- DESCRIPTION OF THE TASK: Transcribe word for word the lines below from the line with "directly written as" through the line with "The general approach", ends included.

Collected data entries
• • •

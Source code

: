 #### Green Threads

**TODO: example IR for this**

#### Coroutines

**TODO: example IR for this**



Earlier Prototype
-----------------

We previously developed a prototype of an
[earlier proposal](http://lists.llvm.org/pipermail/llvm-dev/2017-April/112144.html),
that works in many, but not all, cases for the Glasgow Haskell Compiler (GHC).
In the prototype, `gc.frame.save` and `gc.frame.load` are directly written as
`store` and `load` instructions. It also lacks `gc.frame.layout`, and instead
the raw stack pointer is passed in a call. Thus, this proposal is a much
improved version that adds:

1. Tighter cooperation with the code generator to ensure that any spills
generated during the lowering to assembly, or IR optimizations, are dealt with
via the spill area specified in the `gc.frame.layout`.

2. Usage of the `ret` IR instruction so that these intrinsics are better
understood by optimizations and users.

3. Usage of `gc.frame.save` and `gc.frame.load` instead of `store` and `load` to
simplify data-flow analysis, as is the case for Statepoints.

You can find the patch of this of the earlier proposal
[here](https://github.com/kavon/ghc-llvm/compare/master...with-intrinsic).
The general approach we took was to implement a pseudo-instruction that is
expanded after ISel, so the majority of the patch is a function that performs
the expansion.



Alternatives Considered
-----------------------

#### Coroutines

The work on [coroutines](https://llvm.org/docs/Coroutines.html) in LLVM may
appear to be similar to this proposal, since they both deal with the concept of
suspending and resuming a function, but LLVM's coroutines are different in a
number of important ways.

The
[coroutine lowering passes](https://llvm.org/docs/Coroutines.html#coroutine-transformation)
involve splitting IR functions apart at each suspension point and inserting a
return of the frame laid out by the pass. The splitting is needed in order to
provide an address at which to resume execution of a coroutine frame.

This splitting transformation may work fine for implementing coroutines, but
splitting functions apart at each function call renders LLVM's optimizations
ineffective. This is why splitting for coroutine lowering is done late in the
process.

• • •

- EXPECTED ANSWER:
In the prototype, `gc.frame.save` and `gc.frame.load` are directly written as
`store` and `load` instructions. It also lacks `gc.frame.layout`, and instead
the raw stack pointer is passed in a call. Thus, this proposal is a much
improved version that adds:

1. Tighter cooperation with the code generator to ensure that any spills
generated during the lowering to assembly, or IR optimizations, are dealt with
via the spill area specified in the `gc.frame.layout`.

2. Usage of the `ret` IR instruction so that these intrinsics are better
understood by optimizations and users.

3. Usage of `gc.frame.save` and `gc.frame.load` instead of `store` and `load` to
simplify data-flow analysis, as is the case for Statepoints.

You can find the patch of this of the earlier proposal
[here](https://github.com/kavon/ghc-llvm/compare/master...with-intrinsic).
The general approach we took was to implement a pseudo-instruction that is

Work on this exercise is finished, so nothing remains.